Now unopened package on my desk.

Very angry at Samsung, their ecommerce shop (3 tries until ordering worked), delivery notification (10 hours late for every update), delivery (wrong delivery address from their system to DHL) has been very bad already. For an 850 EUR premium device. I will never buy from them again.

And now this.

Probably returning and getting an iPhone7.

4 comments

Try getting Samsung support in the US, hah. Where I work most of the employees prefer iPhones, but a few have Samsung. One of the Samsung users had an issue with his screen blanking randomly after about a year so I figured we'd find a local certified dealer or something and get it repaired under warranty. Turns out that in the US there are only three Samsung stores (LA, NJ and NY) that can do warranty repairs on site.

So we scratched that and went through an excruciating online form and eventually sent the phone to some repair center in Texas, I think. After about a month the ticket was updated (but no alert email sent about it, the user just happened to check the website) saying that the phone's warranty was void and it could not be repaired (no further explanation).

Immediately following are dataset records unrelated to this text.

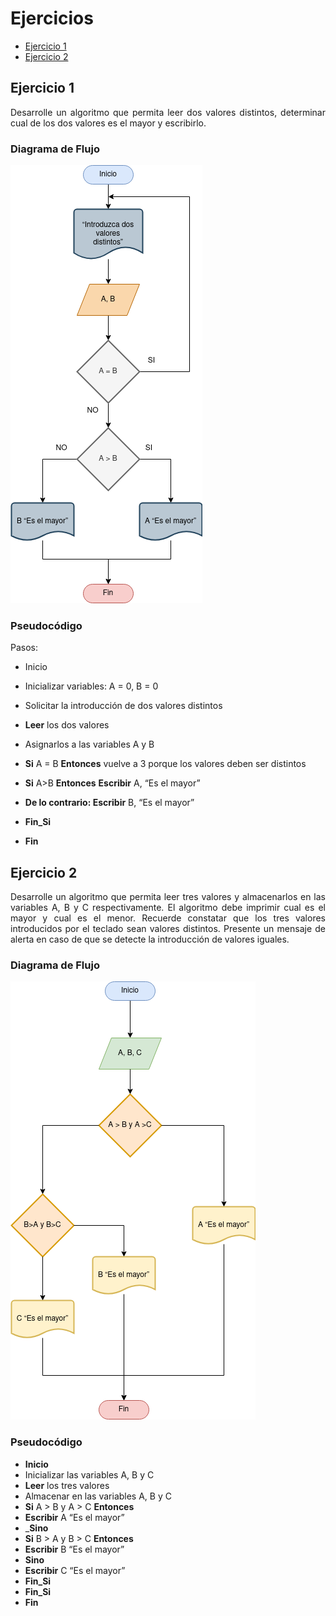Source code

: <div align="justify">

# Ejercicios

- [Ejercicio 1](#ejercicio1)
- [Ejercicio 2](#ejercicio2)

## Ejercicio 1 <a name="ejercicio1"></a>

Desarrolle un algoritmo que permita leer dos valores distintos, determinar cual de los dos valores es el mayor y escribirlo.

### Diagrama de Flujo

<img src="images/diagrama-flujo.png"/>


### Pseudocódigo

Pasos:

- Inicio

- Inicializar variables: A = 0, B = 0

- Solicitar la introducción de dos valores distintos

- __Leer__ los dos valores

- Asignarlos a las variables A y B

- __Si__ A = B __Entonces__ vuelve a 3 porque los valores deben ser distintos

- __Si__ A>B __Entonces__ 
__Escribir__ A, “Es el mayor”

- __De lo contrario: Escribir__ B, “Es
el mayor”

- __Fin_Si__

- __Fin__


## Ejercicio 2 <a name="ejercicio2"></a>

Desarrolle un algoritmo que permita leer tres valores y almacenarlos en las variables A, B y C
respectivamente. El algoritmo debe imprimir cual es el mayor y cual es el menor. Recuerde constatar que
los tres valores introducidos por el teclado sean valores distintos. Presente un mensaje de alerta en caso de
que se detecte la introducción de valores iguales.

### Diagrama de Flujo

<img src="images/diagrama-flujo2.png"/>

### Pseudocódigo

- __Inicio__
- Inicializar las variables A, B y C
- __Leer__ los tres valores
- Almacenar en las variables A, B y C
- __Si__ A > B y A > C __Entonces__
- __Escribir__ A “Es el mayor”
- ___Sino__
- __Si__ B > A y B > C __Entonces__
- __Escribir__ B “Es el mayor”
- __Sino__
- __Escribir__ C “Es el mayor”
- __Fin_Si__
- __Fin_Si__
- __Fin__

</div>

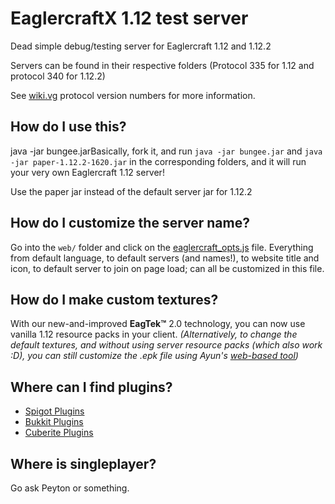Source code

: # EaglercraftX 1.12 test server

Dead simple debug/testing server for Eaglercraft 1.12 and 1.12.2

Servers can be found in their respective folders (Protocol 335 for 1.12 and protocol 340 for 1.12.2)

See [wiki.vg](https://wiki.vg/Protocol_version_numbers#:~:text=1.12.2-,340,-page) protocol version numbers for more information.


## How do I use this?
java -jar bungee.jarBasically, fork it, and run `java -jar bungee.jar` and `java -jar paper-1.12.2-1620.jar` in the corresponding folders, and it will run your very own Eaglercraft 1.12 server!

Use the paper jar instead of the default server jar for 1.12.2

## How do I customize the server name?
Go into the `web/` folder and click on the [eaglercraft_opts.js](web/eaglercraft_opts.js) file. Everything from default language, to default servers (and names!), to website title and icon, to default server to join on page load; can all be customized in this file.

## How do I make custom textures?
With our new-and-improved **EagTek:tm:** 2.0 technology, you can now use vanilla 1.12 resource packs in your client. *(Alternatively, to change the default textures, and without using server resource packs (which also work :D), you can still customize the .epk file using Ayun's [web-based tool](https://ayunami2000.github.io/ayunWebEPK))*

## Where can I find plugins?
- [Spigot Plugins](https://www.spigotmc.org/resources/categories/spigot.4/)
- [Bukkit Plugins](https://dev.bukkit.org/bukkit-plugins)
- [Cuberite Plugins](https://plugins.cuberite.org)

## Where is singleplayer?
Go ask Peyton or something.

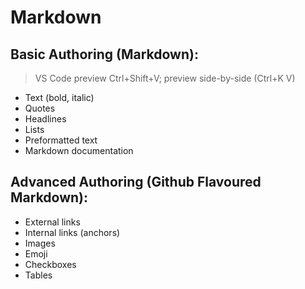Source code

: # Markdown

## Basic Authoring (Markdown):

> VS Code preview Ctrl+Shift+V; preview side-by-side (Ctrl+K V)

- Text (bold, italic)
- Quotes
- Headlines
- Lists
- Preformatted text
- Markdown documentation

## Advanced Authoring (Github Flavoured Markdown):
- External links
- Internal links (anchors)
- Images
- Emoji
- Checkboxes
- Tables
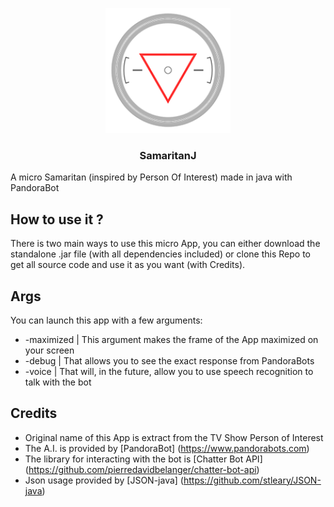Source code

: <p align="center">
  <img src="/src/main/resources/images/samaritan.png" width="200">

  <h3 align="center">SamaritanJ</h3>

  A micro Samaritan (inspired by Person Of Interest) made in java with PandoraBot
</p>

## How to use it ?
There is two main ways to use this micro App, you can either download the standalone .jar file (with all dependencies included) or clone this Repo to get all source code and use it as you want (with Credits).

## Args
You can launch this app with a few arguments:

- \-maximized | This argument makes the frame of the App maximized on your screen
- \-debug | That allows you to see the exact response from PandoraBots
- \-voice | That will, in the future, allow you to use speech recognition to talk with the bot

## Credits
- Original name of this App is extract from the TV Show Person of Interest
- The A.I. is provided by [PandoraBot] (https://www.pandorabots.com)
- The library for interacting with the bot is [Chatter Bot API] (https://github.com/pierredavidbelanger/chatter-bot-api)
- Json usage provided by [JSON-java] (https://github.com/stleary/JSON-java)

After a couple of calls, I finally got someone to tell me it was void because the battery was replaced with a third party one (which was, admittedly, news to me). Then, similar to your issue, they shipped it back to the wrong address (leaving out the suite number) so it took another month just to get the phone back.

I was really stunned at how awful the process was overall, compared to driving ten minutes to an Apple store and usually just having an in-warranty phone with a legitimate issue swapped out on the spot.

Technical merits of iOS vs. Android aside, one reason I like buying Apple products is their after-sales support (if you need it) is fantastic.
In US most likely.

At the Düsseldorf Apple store, they manage to give such an wonderful service three times in a row that a friend of mine doesn't care about any Apple product anymore.

That's odd. Here in Singapore we don't have an official Apple Store - but the "Authorized Retail" store (Wheel lock) has done repairs on my keyboard, on my power connector inside phone, and on my keyboard a second time (I'm very rough with my gear) - two of the three times they were able to do it while I waited by the counter, third time it was trickier, they quoted me '5 days' - but had it done the next day.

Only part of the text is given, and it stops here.